Under the testing plan, approved by the New York State Racing and Wagering Board, all Belmont entrants to be stabled on the grounds no later than 3 p.m. (EDT) June 6. NYRA officials will work with the Nassau County Police Department, the Thoroughbred Racing and Protective Bureau, and the NYSRWB to monitor the horses.
In late April, NYRA said all Belmont Stakes entrants would be housed in a stakes barn no later than 3 p.m. the day before the race. The idea behind the plan was increased security, but some trainers told NYRA it would disrupt horses' schedules, among other things.
Retention, or detention, barns are used at regularly at Meadowlands and Woodbine, two tracks that offer Standardbred racing, for stakes and random races on each program. Racing and security officials have acknowledged the procedure is much trickier for Thoroughbreds than it is for Standardbreds, many of which ship in to race.

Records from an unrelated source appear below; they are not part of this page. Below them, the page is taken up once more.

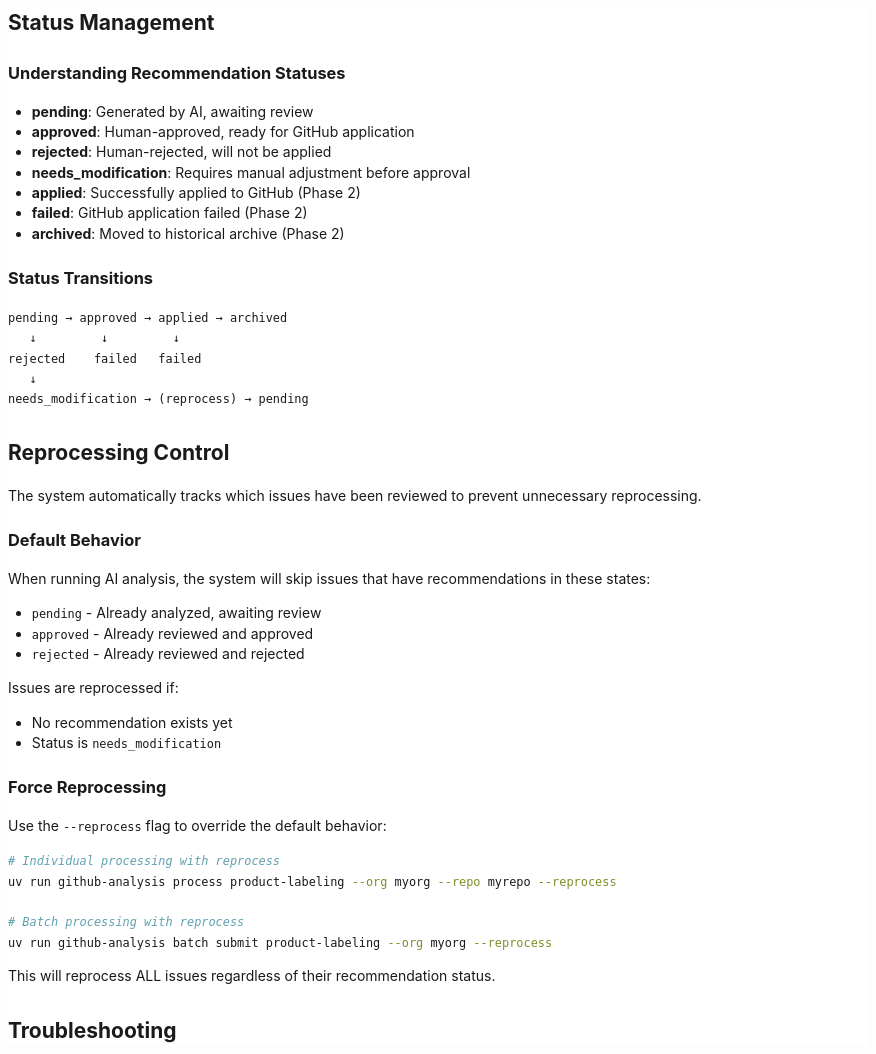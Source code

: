 ## Status Management

### Understanding Recommendation Statuses

- **pending**: Generated by AI, awaiting review
- **approved**: Human-approved, ready for GitHub application
- **rejected**: Human-rejected, will not be applied
- **needs_modification**: Requires manual adjustment before approval
- **applied**: Successfully applied to GitHub (Phase 2)
- **failed**: GitHub application failed (Phase 2)
- **archived**: Moved to historical archive (Phase 2)

### Status Transitions

```
pending → approved → applied → archived
   ↓         ↓         ↓
rejected    failed   failed
   ↓
needs_modification → (reprocess) → pending
```

## Reprocessing Control

The system automatically tracks which issues have been reviewed to prevent unnecessary reprocessing.

### Default Behavior

When running AI analysis, the system will skip issues that have recommendations in these states:
- `pending` - Already analyzed, awaiting review
- `approved` - Already reviewed and approved
- `rejected` - Already reviewed and rejected

Issues are reprocessed if:
- No recommendation exists yet
- Status is `needs_modification`

### Force Reprocessing

Use the `--reprocess` flag to override the default behavior:

```bash
# Individual processing with reprocess
uv run github-analysis process product-labeling --org myorg --repo myrepo --reprocess

# Batch processing with reprocess
uv run github-analysis batch submit product-labeling --org myorg --reprocess
```

This will reprocess ALL issues regardless of their recommendation status.

## Troubleshooting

Jim Gallagher, vice president of pari-mutuel operations for NYRA, said trainers with stalls at Belmont Park would be able to keep their Belmont Stakes starters in their own barns. The status of shippers will be determined by racing secretary Mike Lakow. Some may be permitted to stable with other trainers, while some could end up in the stakes barn.
Licensed veterinarians who treat horses with Salix must use new, sealed bottles from which to draw the medication at the prescribed time. Other details of the pre-race testing weren't made available. NYRA has committed to a testing upgrade for all graded stakes at its Belmont fall meet.